## WHAT THE TASK REQUIRES
Select every line containing the word "background" from the material, and copy those lines.

## RECORDS FOR THE TASK
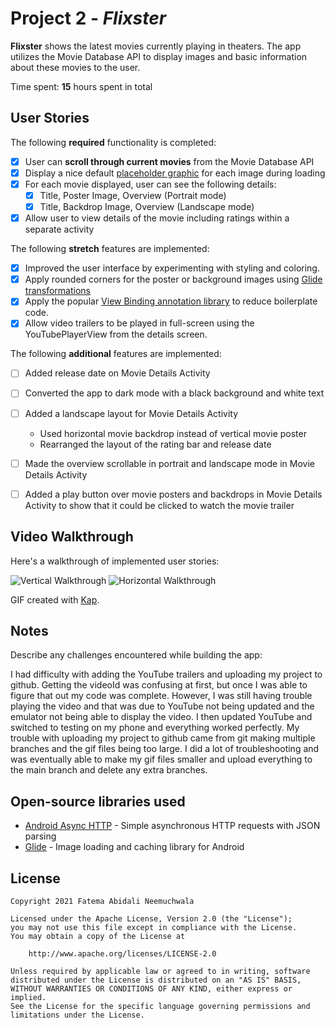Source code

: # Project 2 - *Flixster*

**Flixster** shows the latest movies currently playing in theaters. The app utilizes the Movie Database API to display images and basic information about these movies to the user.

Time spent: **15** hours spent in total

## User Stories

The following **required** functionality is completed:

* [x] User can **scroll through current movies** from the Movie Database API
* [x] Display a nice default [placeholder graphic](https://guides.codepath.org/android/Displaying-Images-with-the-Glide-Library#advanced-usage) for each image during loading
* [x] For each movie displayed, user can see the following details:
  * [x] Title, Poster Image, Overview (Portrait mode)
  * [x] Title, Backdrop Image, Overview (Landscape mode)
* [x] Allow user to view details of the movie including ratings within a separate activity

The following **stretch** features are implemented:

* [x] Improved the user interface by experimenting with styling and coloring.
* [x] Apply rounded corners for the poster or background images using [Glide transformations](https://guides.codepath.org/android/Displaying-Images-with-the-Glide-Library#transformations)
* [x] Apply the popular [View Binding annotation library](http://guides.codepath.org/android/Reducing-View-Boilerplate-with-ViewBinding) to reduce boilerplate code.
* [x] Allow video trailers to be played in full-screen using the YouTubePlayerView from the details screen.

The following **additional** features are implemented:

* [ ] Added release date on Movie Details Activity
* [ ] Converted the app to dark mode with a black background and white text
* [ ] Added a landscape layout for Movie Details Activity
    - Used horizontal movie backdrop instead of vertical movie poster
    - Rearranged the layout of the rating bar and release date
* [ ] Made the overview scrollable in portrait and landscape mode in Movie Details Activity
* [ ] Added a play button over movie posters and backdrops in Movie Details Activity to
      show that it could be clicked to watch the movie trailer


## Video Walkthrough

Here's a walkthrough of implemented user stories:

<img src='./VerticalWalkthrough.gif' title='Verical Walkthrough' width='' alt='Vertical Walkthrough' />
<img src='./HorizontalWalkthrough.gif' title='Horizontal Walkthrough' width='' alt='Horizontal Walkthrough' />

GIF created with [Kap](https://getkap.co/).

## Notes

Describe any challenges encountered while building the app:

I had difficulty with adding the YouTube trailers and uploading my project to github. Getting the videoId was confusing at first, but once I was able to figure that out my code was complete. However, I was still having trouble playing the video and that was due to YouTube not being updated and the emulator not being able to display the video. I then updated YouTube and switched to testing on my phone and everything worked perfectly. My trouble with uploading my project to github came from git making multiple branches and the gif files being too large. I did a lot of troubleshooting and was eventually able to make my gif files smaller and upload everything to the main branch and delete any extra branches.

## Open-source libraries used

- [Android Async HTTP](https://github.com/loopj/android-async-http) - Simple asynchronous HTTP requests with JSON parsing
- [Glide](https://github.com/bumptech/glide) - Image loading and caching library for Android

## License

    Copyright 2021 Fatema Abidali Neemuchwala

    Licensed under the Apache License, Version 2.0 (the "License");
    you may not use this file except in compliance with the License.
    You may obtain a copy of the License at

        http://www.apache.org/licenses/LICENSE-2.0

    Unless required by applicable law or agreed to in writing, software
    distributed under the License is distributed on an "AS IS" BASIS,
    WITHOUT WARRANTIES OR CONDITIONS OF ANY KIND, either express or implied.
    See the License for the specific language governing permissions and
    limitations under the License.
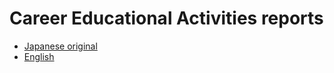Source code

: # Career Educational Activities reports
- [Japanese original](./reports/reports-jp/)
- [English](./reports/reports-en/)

## EXERCISE RESPONSE
* [x] Apply rounded corners for the poster or background images using [Glide transformations](https://guides.codepath.org/android/Displaying-Images-with-the-Glide-Library#transformations)
* [ ] Converted the app to dark mode with a black background and white text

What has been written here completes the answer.